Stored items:
%%

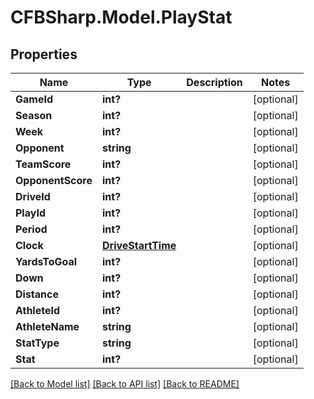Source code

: # CFBSharp.Model.PlayStat
## Properties

Name | Type | Description | Notes
------------ | ------------- | ------------- | -------------
**GameId** | **int?** |  | [optional] 
**Season** | **int?** |  | [optional] 
**Week** | **int?** |  | [optional] 
**Opponent** | **string** |  | [optional] 
**TeamScore** | **int?** |  | [optional] 
**OpponentScore** | **int?** |  | [optional] 
**DriveId** | **int?** |  | [optional] 
**PlayId** | **int?** |  | [optional] 
**Period** | **int?** |  | [optional] 
**Clock** | [**DriveStartTime**](DriveStartTime.md) |  | [optional] 
**YardsToGoal** | **int?** |  | [optional] 
**Down** | **int?** |  | [optional] 
**Distance** | **int?** |  | [optional] 
**AthleteId** | **int?** |  | [optional] 
**AthleteName** | **string** |  | [optional] 
**StatType** | **string** |  | [optional] 
**Stat** | **int?** |  | [optional] 

[[Back to Model list]](../README.md#documentation-for-models) [[Back to API list]](../README.md#documentation-for-api-endpoints) [[Back to README]](../README.md)

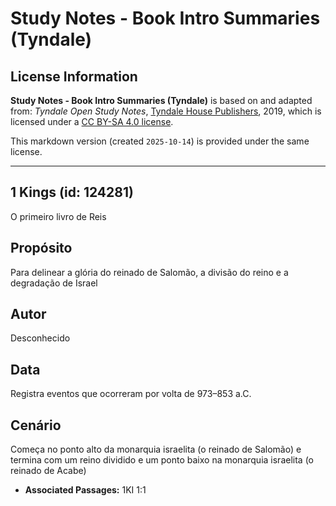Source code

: # Study Notes - Book Intro Summaries (Tyndale)

## License Information

**Study Notes - Book Intro Summaries (Tyndale)** is based on and adapted from: _Tyndale Open Study Notes_, [Tyndale House Publishers](https://tyndaleopenresources.com/), 2019, which is licensed under a [CC BY-SA 4.0 license](https://creativecommons.org/licenses/by-sa/4.0/legalcode.en).

This markdown version (created `2025-10-14`) is provided under the same license.



--------------------------------

## 1 Kings (id: 124281)

O primeiro livro de Reis

Propósito
---------

Para delinear a glória do reinado de Salomão, a divisão do reino e a degradação de Israel

Autor
-----

Desconhecido

Data
----

Registra eventos que ocorreram por volta de 973–853 a.C.

Cenário
-------

Começa no ponto alto da monarquia israelita (o reinado de Salomão) e termina com um reino dividido e um ponto baixo na monarquia israelita (o reinado de Acabe)

* **Associated Passages:** 1KI 1:1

%%

- WHAT IS EXPECTED
Looking at the records above, count the lines where the word "reinado" appears. State only the number.

- EXPECTED OUTPUT
2